Figure 2. Expression of ELOVL4ΔC reduces endogenous fatty acid (FA) elongation activities. HEK 293T cells were transfected with a pCE-puro
HA-1 (vector), pCE-puro HA-ELOVL4, or pCE-puro HA-ELOVL4ΔC plasmid. Forty-eight hours after transfection, total membrane proteins
were prepared from the transfected cells. A: Total membrane proteins (2 μg of protein) were separated by sodium dodecyl sulfate PAGE (SDS–PAGE), followed by immunoblotting
with anti-HA antibodies. B: Total membrane proteins (20 μg protein) were incubated with the indicated acyl-CoA (50 μM) and 0.075 μCi [14C]malonyl-CoA in the presence of 1 mM NADPH, for 30 min at 37 °C. After termination of the reactions, lipids were saponified,
acidified, extracted, and separated by normal phase thin layer chromatography (TLC).
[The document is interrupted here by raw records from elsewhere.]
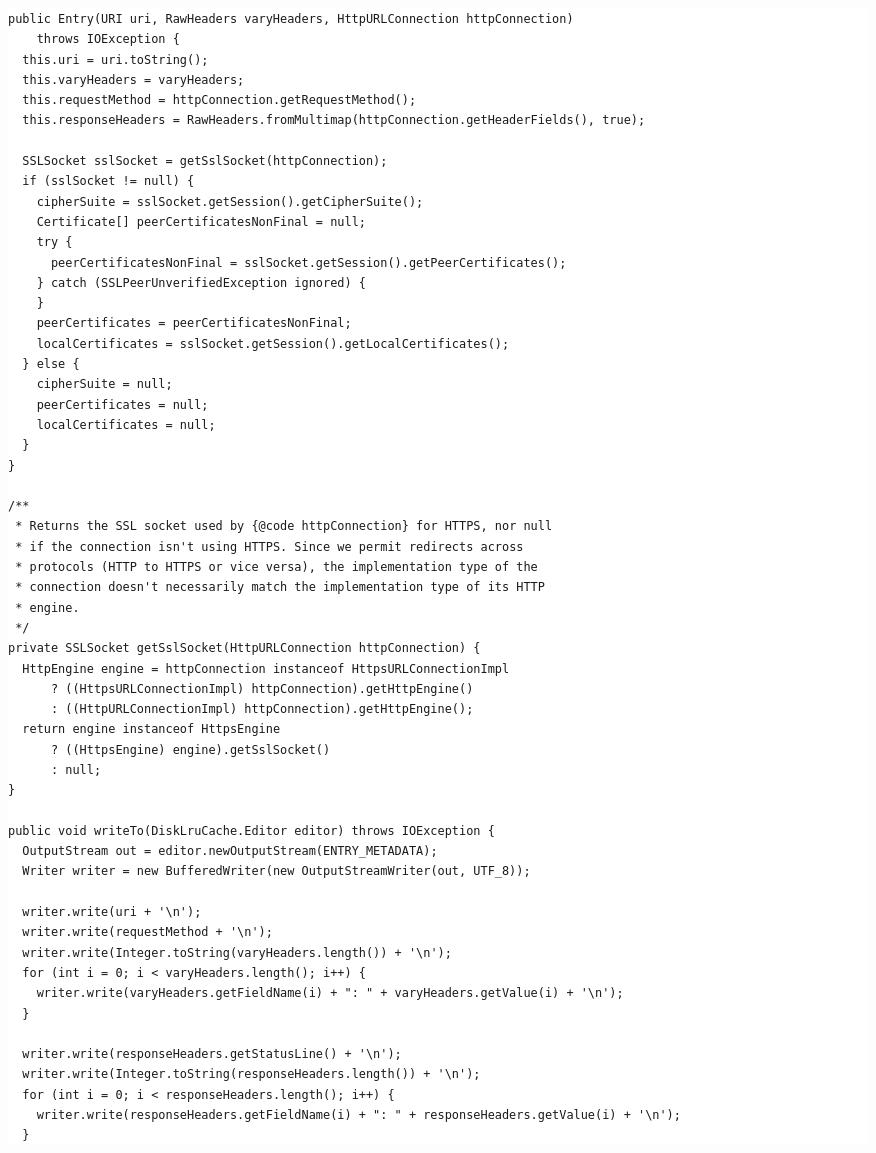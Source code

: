     public Entry(URI uri, RawHeaders varyHeaders, HttpURLConnection httpConnection)
        throws IOException {
      this.uri = uri.toString();
      this.varyHeaders = varyHeaders;
      this.requestMethod = httpConnection.getRequestMethod();
      this.responseHeaders = RawHeaders.fromMultimap(httpConnection.getHeaderFields(), true);

      SSLSocket sslSocket = getSslSocket(httpConnection);
      if (sslSocket != null) {
        cipherSuite = sslSocket.getSession().getCipherSuite();
        Certificate[] peerCertificatesNonFinal = null;
        try {
          peerCertificatesNonFinal = sslSocket.getSession().getPeerCertificates();
        } catch (SSLPeerUnverifiedException ignored) {
        }
        peerCertificates = peerCertificatesNonFinal;
        localCertificates = sslSocket.getSession().getLocalCertificates();
      } else {
        cipherSuite = null;
        peerCertificates = null;
        localCertificates = null;
      }
    }

    /**
     * Returns the SSL socket used by {@code httpConnection} for HTTPS, nor null
     * if the connection isn't using HTTPS. Since we permit redirects across
     * protocols (HTTP to HTTPS or vice versa), the implementation type of the
     * connection doesn't necessarily match the implementation type of its HTTP
     * engine.
     */
    private SSLSocket getSslSocket(HttpURLConnection httpConnection) {
      HttpEngine engine = httpConnection instanceof HttpsURLConnectionImpl
          ? ((HttpsURLConnectionImpl) httpConnection).getHttpEngine()
          : ((HttpURLConnectionImpl) httpConnection).getHttpEngine();
      return engine instanceof HttpsEngine
          ? ((HttpsEngine) engine).getSslSocket()
          : null;
    }

    public void writeTo(DiskLruCache.Editor editor) throws IOException {
      OutputStream out = editor.newOutputStream(ENTRY_METADATA);
      Writer writer = new BufferedWriter(new OutputStreamWriter(out, UTF_8));

      writer.write(uri + '\n');
      writer.write(requestMethod + '\n');
      writer.write(Integer.toString(varyHeaders.length()) + '\n');
      for (int i = 0; i < varyHeaders.length(); i++) {
        writer.write(varyHeaders.getFieldName(i) + ": " + varyHeaders.getValue(i) + '\n');
      }

      writer.write(responseHeaders.getStatusLine() + '\n');
      writer.write(Integer.toString(responseHeaders.length()) + '\n');
      for (int i = 0; i < responseHeaders.length(); i++) {
        writer.write(responseHeaders.getFieldName(i) + ": " + responseHeaders.getValue(i) + '\n');
      }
The radioactivities associated with the
reaction product fatty acid (FAs) were quantified using a bioimaging analyzer BAS-2500. Values shown are relative to those
for vector-transfected cells, and represent the mean±standard deviation (SD) from three independent experiments. Statistically
significant differences compared to vector-transfected cells are indicated (*p<0.05, **p<0.01; t-test). Abbreviations: WT represents wild-type; ΔC represents ELOVL4ΔC; vec represents vector.